* _TASK GOAL_:
Copy the data that follows, exactly and completely.

* _Plain-text document sources_:
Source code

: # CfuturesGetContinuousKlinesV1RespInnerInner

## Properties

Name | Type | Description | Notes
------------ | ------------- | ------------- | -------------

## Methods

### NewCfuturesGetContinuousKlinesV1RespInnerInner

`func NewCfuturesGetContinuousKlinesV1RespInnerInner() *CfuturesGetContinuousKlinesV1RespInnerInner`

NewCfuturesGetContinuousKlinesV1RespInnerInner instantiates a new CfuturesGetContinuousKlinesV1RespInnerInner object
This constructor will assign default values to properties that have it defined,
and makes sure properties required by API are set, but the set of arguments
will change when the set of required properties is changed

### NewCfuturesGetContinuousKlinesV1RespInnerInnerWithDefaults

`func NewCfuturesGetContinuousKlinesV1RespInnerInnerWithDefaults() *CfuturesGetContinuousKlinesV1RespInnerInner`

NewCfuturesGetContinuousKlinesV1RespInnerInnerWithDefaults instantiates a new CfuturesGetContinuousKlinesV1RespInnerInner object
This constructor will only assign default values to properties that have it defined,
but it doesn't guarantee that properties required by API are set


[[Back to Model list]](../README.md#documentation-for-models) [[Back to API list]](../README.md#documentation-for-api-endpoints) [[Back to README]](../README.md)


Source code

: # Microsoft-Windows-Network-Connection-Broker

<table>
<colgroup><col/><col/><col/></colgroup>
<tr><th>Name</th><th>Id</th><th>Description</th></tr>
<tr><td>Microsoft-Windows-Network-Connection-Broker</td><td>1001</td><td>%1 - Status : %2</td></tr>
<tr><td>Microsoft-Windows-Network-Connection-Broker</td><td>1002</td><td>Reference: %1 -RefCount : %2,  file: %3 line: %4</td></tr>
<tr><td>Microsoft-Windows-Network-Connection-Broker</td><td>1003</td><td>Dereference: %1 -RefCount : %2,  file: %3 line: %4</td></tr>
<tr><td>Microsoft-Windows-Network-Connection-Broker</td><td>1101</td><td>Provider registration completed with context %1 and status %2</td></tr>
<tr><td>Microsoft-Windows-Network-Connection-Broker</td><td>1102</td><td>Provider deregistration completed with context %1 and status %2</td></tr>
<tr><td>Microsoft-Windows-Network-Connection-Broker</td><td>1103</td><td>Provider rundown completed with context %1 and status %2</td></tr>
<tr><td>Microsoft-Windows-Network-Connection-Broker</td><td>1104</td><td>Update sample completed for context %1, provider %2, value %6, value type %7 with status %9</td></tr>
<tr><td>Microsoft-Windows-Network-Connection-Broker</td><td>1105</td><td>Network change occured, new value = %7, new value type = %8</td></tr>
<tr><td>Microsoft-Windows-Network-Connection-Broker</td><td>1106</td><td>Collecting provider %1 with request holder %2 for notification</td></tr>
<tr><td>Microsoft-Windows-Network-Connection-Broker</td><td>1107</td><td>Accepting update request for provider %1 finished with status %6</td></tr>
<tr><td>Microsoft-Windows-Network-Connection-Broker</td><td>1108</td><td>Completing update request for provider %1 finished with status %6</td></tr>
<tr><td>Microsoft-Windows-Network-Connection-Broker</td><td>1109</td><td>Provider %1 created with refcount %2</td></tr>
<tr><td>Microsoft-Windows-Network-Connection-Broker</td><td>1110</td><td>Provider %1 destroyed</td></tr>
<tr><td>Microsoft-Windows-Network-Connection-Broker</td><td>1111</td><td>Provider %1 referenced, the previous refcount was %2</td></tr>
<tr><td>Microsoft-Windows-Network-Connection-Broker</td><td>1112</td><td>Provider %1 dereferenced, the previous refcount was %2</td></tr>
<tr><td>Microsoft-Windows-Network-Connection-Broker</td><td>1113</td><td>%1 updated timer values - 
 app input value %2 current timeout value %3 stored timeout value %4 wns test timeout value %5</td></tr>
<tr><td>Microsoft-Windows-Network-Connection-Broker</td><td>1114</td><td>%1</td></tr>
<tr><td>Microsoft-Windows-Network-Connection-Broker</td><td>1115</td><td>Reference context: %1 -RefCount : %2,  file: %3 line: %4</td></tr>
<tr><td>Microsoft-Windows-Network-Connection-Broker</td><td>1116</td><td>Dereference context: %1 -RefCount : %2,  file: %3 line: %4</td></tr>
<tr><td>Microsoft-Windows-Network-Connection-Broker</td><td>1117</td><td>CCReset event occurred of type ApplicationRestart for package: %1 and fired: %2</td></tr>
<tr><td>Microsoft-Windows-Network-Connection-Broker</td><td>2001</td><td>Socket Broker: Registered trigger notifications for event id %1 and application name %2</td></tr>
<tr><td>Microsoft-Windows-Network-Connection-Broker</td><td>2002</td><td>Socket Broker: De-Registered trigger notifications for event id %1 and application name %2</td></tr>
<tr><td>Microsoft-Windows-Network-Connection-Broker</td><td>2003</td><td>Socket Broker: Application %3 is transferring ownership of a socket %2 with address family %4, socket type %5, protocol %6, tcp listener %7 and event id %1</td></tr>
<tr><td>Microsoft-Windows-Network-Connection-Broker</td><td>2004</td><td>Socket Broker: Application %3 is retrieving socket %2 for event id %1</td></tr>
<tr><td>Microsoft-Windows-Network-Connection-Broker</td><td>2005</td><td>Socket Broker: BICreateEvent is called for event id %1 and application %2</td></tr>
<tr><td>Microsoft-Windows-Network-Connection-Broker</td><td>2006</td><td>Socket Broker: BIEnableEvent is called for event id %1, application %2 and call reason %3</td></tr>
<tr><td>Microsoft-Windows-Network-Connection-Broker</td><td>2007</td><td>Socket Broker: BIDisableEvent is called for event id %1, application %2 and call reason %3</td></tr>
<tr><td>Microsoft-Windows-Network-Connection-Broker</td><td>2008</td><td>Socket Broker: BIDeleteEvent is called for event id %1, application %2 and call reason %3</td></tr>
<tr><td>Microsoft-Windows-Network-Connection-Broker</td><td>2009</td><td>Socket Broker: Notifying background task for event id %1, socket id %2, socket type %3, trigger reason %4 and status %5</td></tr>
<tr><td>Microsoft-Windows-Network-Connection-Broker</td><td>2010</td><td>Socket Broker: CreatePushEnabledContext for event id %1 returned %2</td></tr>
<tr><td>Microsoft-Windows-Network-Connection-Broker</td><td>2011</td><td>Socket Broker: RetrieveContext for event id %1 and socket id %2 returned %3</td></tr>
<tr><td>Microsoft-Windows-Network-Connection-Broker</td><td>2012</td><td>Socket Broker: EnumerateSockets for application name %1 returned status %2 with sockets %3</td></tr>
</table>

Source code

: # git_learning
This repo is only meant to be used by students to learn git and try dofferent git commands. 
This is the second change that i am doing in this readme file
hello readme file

* _SOLVED PROBLEM_:
Source code

: # CfuturesGetContinuousKlinesV1RespInnerInner

## Properties

Name | Type | Description | Notes
------------ | ------------- | ------------- | -------------

## Methods

### NewCfuturesGetContinuousKlinesV1RespInnerInner

`func NewCfuturesGetContinuousKlinesV1RespInnerInner() *CfuturesGetContinuousKlinesV1RespInnerInner`

NewCfuturesGetContinuousKlinesV1RespInnerInner instantiates a new CfuturesGetContinuousKlinesV1RespInnerInner object
This constructor will assign default values to properties that have it defined,
and makes sure properties required by API are set, but the set of arguments
will change when the set of required properties is changed

### NewCfuturesGetContinuousKlinesV1RespInnerInnerWithDefaults

`func NewCfuturesGetContinuousKlinesV1RespInnerInnerWithDefaults() *CfuturesGetContinuousKlinesV1RespInnerInner`

NewCfuturesGetContinuousKlinesV1RespInnerInnerWithDefaults instantiates a new CfuturesGetContinuousKlinesV1RespInnerInner object
This constructor will only assign default values to properties that have it defined,
but it doesn't guarantee that properties required by API are set


[[Back to Model list]](../README.md#documentation-for-models) [[Back to API list]](../README.md#documentation-for-api-endpoints) [[Back to README]](../README.md)


Source code

: # Microsoft-Windows-Network-Connection-Broker

<table>
<colgroup><col/><col/><col/></colgroup>
<tr><th>Name</th><th>Id</th><th>Description</th></tr>
<tr><td>Microsoft-Windows-Network-Connection-Broker</td><td>1001</td><td>%1 - Status : %2</td></tr>
<tr><td>Microsoft-Windows-Network-Connection-Broker</td><td>1002</td><td>Reference: %1 -RefCount : %2,  file: %3 line: %4</td></tr>
<tr><td>Microsoft-Windows-Network-Connection-Broker</td><td>1003</td><td>Dereference: %1 -RefCount : %2,  file: %3 line: %4</td></tr>
<tr><td>Microsoft-Windows-Network-Connection-Broker</td><td>1101</td><td>Provider registration completed with context %1 and status %2</td></tr>
<tr><td>Microsoft-Windows-Network-Connection-Broker</td><td>1102</td><td>Provider deregistration completed with context %1 and status %2</td></tr>
<tr><td>Microsoft-Windows-Network-Connection-Broker</td><td>1103</td><td>Provider rundown completed with context %1 and status %2</td></tr>
<tr><td>Microsoft-Windows-Network-Connection-Broker</td><td>1104</td><td>Update sample completed for context %1, provider %2, value %6, value type %7 with status %9</td></tr>
<tr><td>Microsoft-Windows-Network-Connection-Broker</td><td>1105</td><td>Network change occured, new value = %7, new value type = %8</td></tr>
<tr><td>Microsoft-Windows-Network-Connection-Broker</td><td>1106</td><td>Collecting provider %1 with request holder %2 for notification</td></tr>
<tr><td>Microsoft-Windows-Network-Connection-Broker</td><td>1107</td><td>Accepting update request for provider %1 finished with status %6</td></tr>
<tr><td>Microsoft-Windows-Network-Connection-Broker</td><td>1108</td><td>Completing update request for provider %1 finished with status %6</td></tr>
<tr><td>Microsoft-Windows-Network-Connection-Broker</td><td>1109</td><td>Provider %1 created with refcount %2</td></tr>
<tr><td>Microsoft-Windows-Network-Connection-Broker</td><td>1110</td><td>Provider %1 destroyed</td></tr>
<tr><td>Microsoft-Windows-Network-Connection-Broker</td><td>1111</td><td>Provider %1 referenced, the previous refcount was %2</td></tr>
<tr><td>Microsoft-Windows-Network-Connection-Broker</td><td>1112</td><td>Provider %1 dereferenced, the previous refcount was %2</td></tr>
<tr><td>Microsoft-Windows-Network-Connection-Broker</td><td>1113</td><td>%1 updated timer values - 
 app input value %2 current timeout value %3 stored timeout value %4 wns test timeout value %5</td></tr>
<tr><td>Microsoft-Windows-Network-Connection-Broker</td><td>1114</td><td>%1</td></tr>
<tr><td>Microsoft-Windows-Network-Connection-Broker</td><td>1115</td><td>Reference context: %1 -RefCount : %2,  file: %3 line: %4</td></tr>
<tr><td>Microsoft-Windows-Network-Connection-Broker</td><td>1116</td><td>Dereference context: %1 -RefCount : %2,  file: %3 line: %4</td></tr>
<tr><td>Microsoft-Windows-Network-Connection-Broker</td><td>1117</td><td>CCReset event occurred of type ApplicationRestart for package: %1 and fired: %2</td></tr>
<tr><td>Microsoft-Windows-Network-Connection-Broker</td><td>2001</td><td>Socket Broker: Registered trigger notifications for event id %1 and application name %2</td></tr>
<tr><td>Microsoft-Windows-Network-Connection-Broker</td><td>2002</td><td>Socket Broker: De-Registered trigger notifications for event id %1 and application name %2</td></tr>
<tr><td>Microsoft-Windows-Network-Connection-Broker</td><td>2003</td><td>Socket Broker: Application %3 is transferring ownership of a socket %2 with address family %4, socket type %5, protocol %6, tcp listener %7 and event id %1</td></tr>
<tr><td>Microsoft-Windows-Network-Connection-Broker</td><td>2004</td><td>Socket Broker: Application %3 is retrieving socket %2 for event id %1</td></tr>
<tr><td>Microsoft-Windows-Network-Connection-Broker</td><td>2005</td><td>Socket Broker: BICreateEvent is called for event id %1 and application %2</td></tr>
<tr><td>Microsoft-Windows-Network-Connection-Broker</td><td>2006</td><td>Socket Broker: BIEnableEvent is called for event id %1, application %2 and call reason %3</td></tr>
<tr><td>Microsoft-Windows-Network-Connection-Broker</td><td>2007</td><td>Socket Broker: BIDisableEvent is called for event id %1, application %2 and call reason %3</td></tr>
<tr><td>Microsoft-Windows-Network-Connection-Broker</td><td>2008</td><td>Socket Broker: BIDeleteEvent is called for event id %1, application %2 and call reason %3</td></tr>
<tr><td>Microsoft-Windows-Network-Connection-Broker</td><td>2009</td><td>Socket Broker: Notifying background task for event id %1, socket id %2, socket type %3, trigger reason %4 and status %5</td></tr>
<tr><td>Microsoft-Windows-Network-Connection-Broker</td><td>2010</td><td>Socket Broker: CreatePushEnabledContext for event id %1 returned %2</td></tr>
<tr><td>Microsoft-Windows-Network-Connection-Broker</td><td>2011</td><td>Socket Broker: RetrieveContext for event id %1 and socket id %2 returned %3</td></tr>
<tr><td>Microsoft-Windows-Network-Connection-Broker</td><td>2012</td><td>Socket Broker: EnumerateSockets for application name %1 returned status %2 with sockets %3</td></tr>
</table>

Source code

: # git_learning
This repo is only meant to be used by students to learn git and try dofferent git commands. 
This is the second change that i am doing in this readme file
hello readme file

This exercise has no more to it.